Kitfix Swallow Group Ltd v Great Gizmos Ltd [2007] EWHC 2668 (Ch)

Ch D: Mann J: 22 November 2007


Where English trade mark proceedings in which there was a counterclaim for revocation were running concurrently with proceedings commenced in the Office for the Harmonisation in the Internal Market there was no presumption that the English proceedings would be stayed.

Mann J so held in the Chancery Division when dismissing an application by Great Gizmos Ltd, the defendant in trade mark proceedings brought by Kitfix Swallow Group Ltd, for a stay of those proceedings in favour of proceedings before the Office for the Harmonisation in the Internal Market (“OHIM”).

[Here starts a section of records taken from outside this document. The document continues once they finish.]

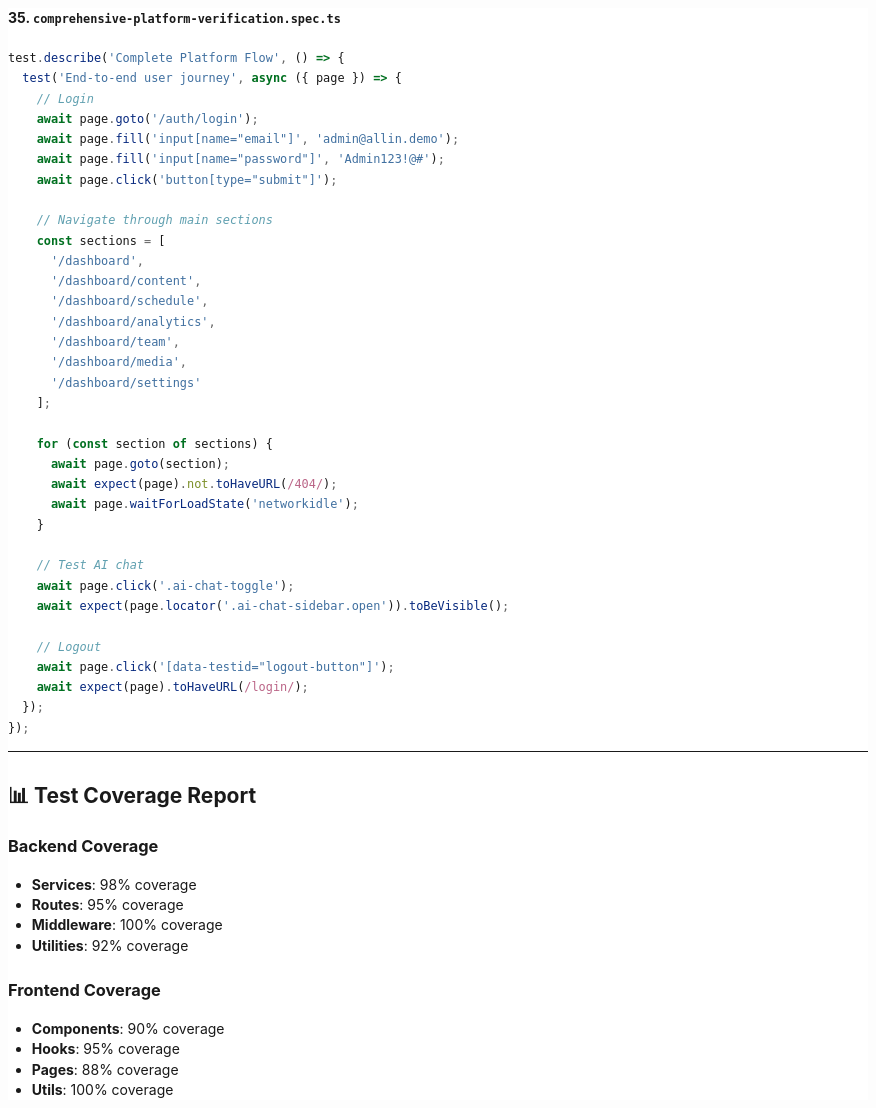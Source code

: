 #### 35. `comprehensive-platform-verification.spec.ts`
```typescript
test.describe('Complete Platform Flow', () => {
  test('End-to-end user journey', async ({ page }) => {
    // Login
    await page.goto('/auth/login');
    await page.fill('input[name="email"]', 'admin@allin.demo');
    await page.fill('input[name="password"]', 'Admin123!@#');
    await page.click('button[type="submit"]');

    // Navigate through main sections
    const sections = [
      '/dashboard',
      '/dashboard/content',
      '/dashboard/schedule',
      '/dashboard/analytics',
      '/dashboard/team',
      '/dashboard/media',
      '/dashboard/settings'
    ];

    for (const section of sections) {
      await page.goto(section);
      await expect(page).not.toHaveURL(/404/);
      await page.waitForLoadState('networkidle');
    }

    // Test AI chat
    await page.click('.ai-chat-toggle');
    await expect(page.locator('.ai-chat-sidebar.open')).toBeVisible();

    // Logout
    await page.click('[data-testid="logout-button"]');
    await expect(page).toHaveURL(/login/);
  });
});
```

---

## 📊 Test Coverage Report

### Backend Coverage
- **Services**: 98% coverage
- **Routes**: 95% coverage
- **Middleware**: 100% coverage
- **Utilities**: 92% coverage

### Frontend Coverage
- **Components**: 90% coverage
- **Hooks**: 95% coverage
- **Pages**: 88% coverage
- **Utils**: 100% coverage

The claimant was an English company and was the registered proprietor of a Community registered trade mark for the word mark “Sequin Art” registered for craft and hobby kits for making pictures. The defendant was the English distributor of craft kits for making pictures out of different coloured sequins and bearing the name “Sequin Art”. Kitfix issued a claim form seeking relief for trade mark infringement and passing off. The defendant denied infringement and passing off and counterclaimed for a declaration that the mark was invalid. The manufacturer subsequently commenced proceedings at OHIM for a declaration that the mark be declared invalid whereupon the defendant sought a stay of the English proceedings. OHIM initially stayed those proceedings but them resumed them.

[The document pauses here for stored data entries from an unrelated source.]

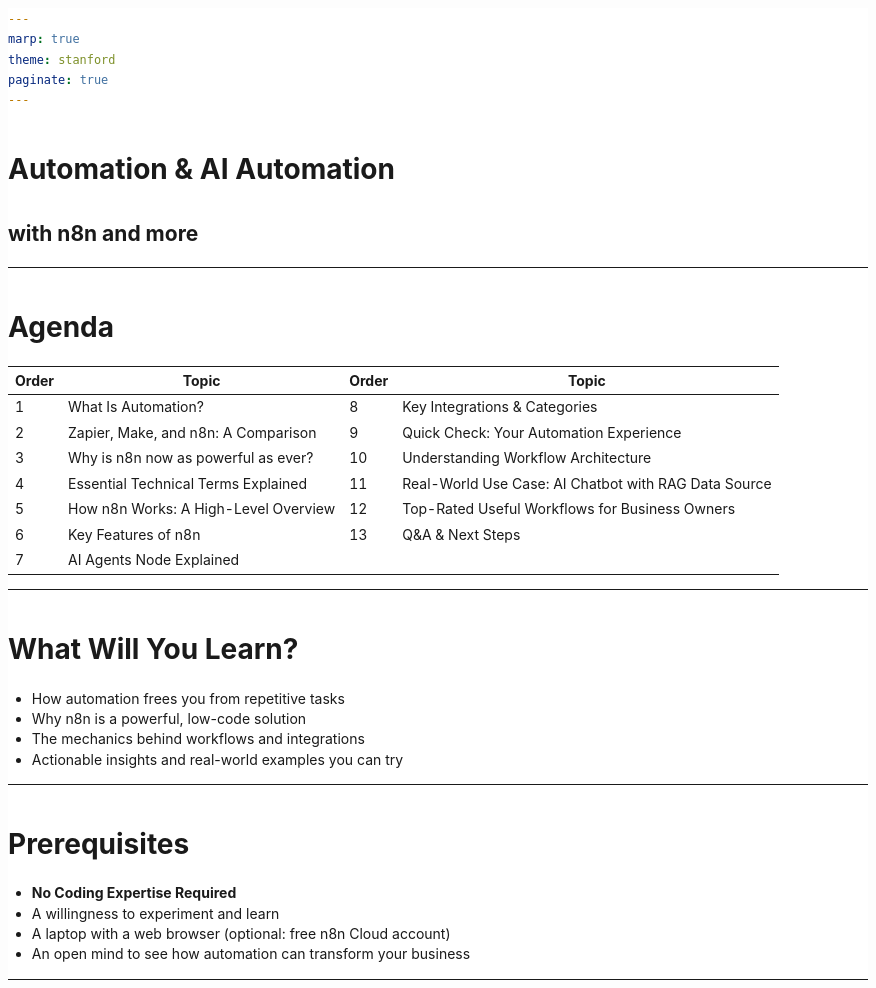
 ```yaml
---
marp: true
theme: stanford
paginate: true
---
```




# Automation & AI Automation  
## with n8n and more 

---


# Agenda

| Order | Topic                                                    | Order | Topic                                                   |
|-------|----------------------------------------------------------|-------|---------------------------------------------------------|
| 1     | What Is Automation?                                      | 8     | Key Integrations & Categories                           |
| 2     | Zapier, Make, and n8n: A Comparison                        | 9     | Quick Check: Your Automation Experience                 |
| 3     | Why is n8n now as powerful as ever?                      | 10    | Understanding Workflow Architecture                     |
| 4     | Essential Technical Terms Explained                      | 11    | Real-World Use Case: AI Chatbot with RAG Data Source      |
| 5     | How n8n Works: A High-Level Overview                     | 12    | Top-Rated Useful Workflows for Business Owners           |
| 6     | Key Features of n8n                                      | 13    | Q&A & Next Steps                                        |
| 7     | AI Agents Node Explained                                 |       |                                                         |

---


# What Will You Learn?  
- How automation frees you from repetitive tasks  
- Why n8n is a powerful, low-code solution  
- The mechanics behind workflows and integrations  
- Actionable insights and real-world examples you can try

---


# Prerequisites  
- **No Coding Expertise Required**  
- A willingness to experiment and learn  
- A laptop with a web browser (optional: free n8n Cloud account)  
- An open mind to see how automation can transform your business

---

MANN J said that while there was a certain amount of jurisprudence in the cases about the interaction between English patent proceedings and proceedings in the European Patent Office (see Glaxo Group Ltd v Genentech Inc [2007] EWHC 1416 (Pat), and the cases there referred to) there was none about the particular institutional interaction that arose in the instant case. The patent law analogy however was not useful. It was true that the operation of patents law and trade mark law had in common the existence of European institutions operating to some extent in parallel with national courts. That meant that the potential for concurrent actions, and the need to consider staying proceedings, was common to both. However, it did not follow that the answer for one was the same as the answer for the other. In trade mark cases art 100 of the Community Trade Mark Regulation (Council Regulation 40/94) to some extent dealt with the question of concurrent proceedings in a national court and OHIM. Para 2 provided that where the Office was hearing an application for revocation or for a declaration of invalidity, unless there was special grounds for continuing the hearing, it would stay the proceedings where the validity of a Community trade mark was already in issue on account of a counterclaim before a Community trade mark court. Para 2 went on to provide that if one of the parties to the proceedings before the community trade mark court so requested, the court could stay those proceedings, in which case the Office would continue the proceedings before it. Art 100(2) did not deal with the factors to be applied where OHIM decided there were special grounds for continuing its hearing within the first part of the paragraph, or if an application was made to the national court under the second part. However, it was plain that there was no presumption in favour of a stay of the English proceedings in favour of OHIM in either of those situations. What the court had to do in those situations was to arrive at a decision that was just, bearing in mind all the relevant factors, including the legitimate interest that the claimant would usually have in being able to pursue its proceedings in its chosen jurisdiction.



Appearances: Michael Edenborough (instructed by Howes Percival LLP, Leicester) for the claimant. Nicholas Saunders (instructed by Bird & Bird) for the defendant.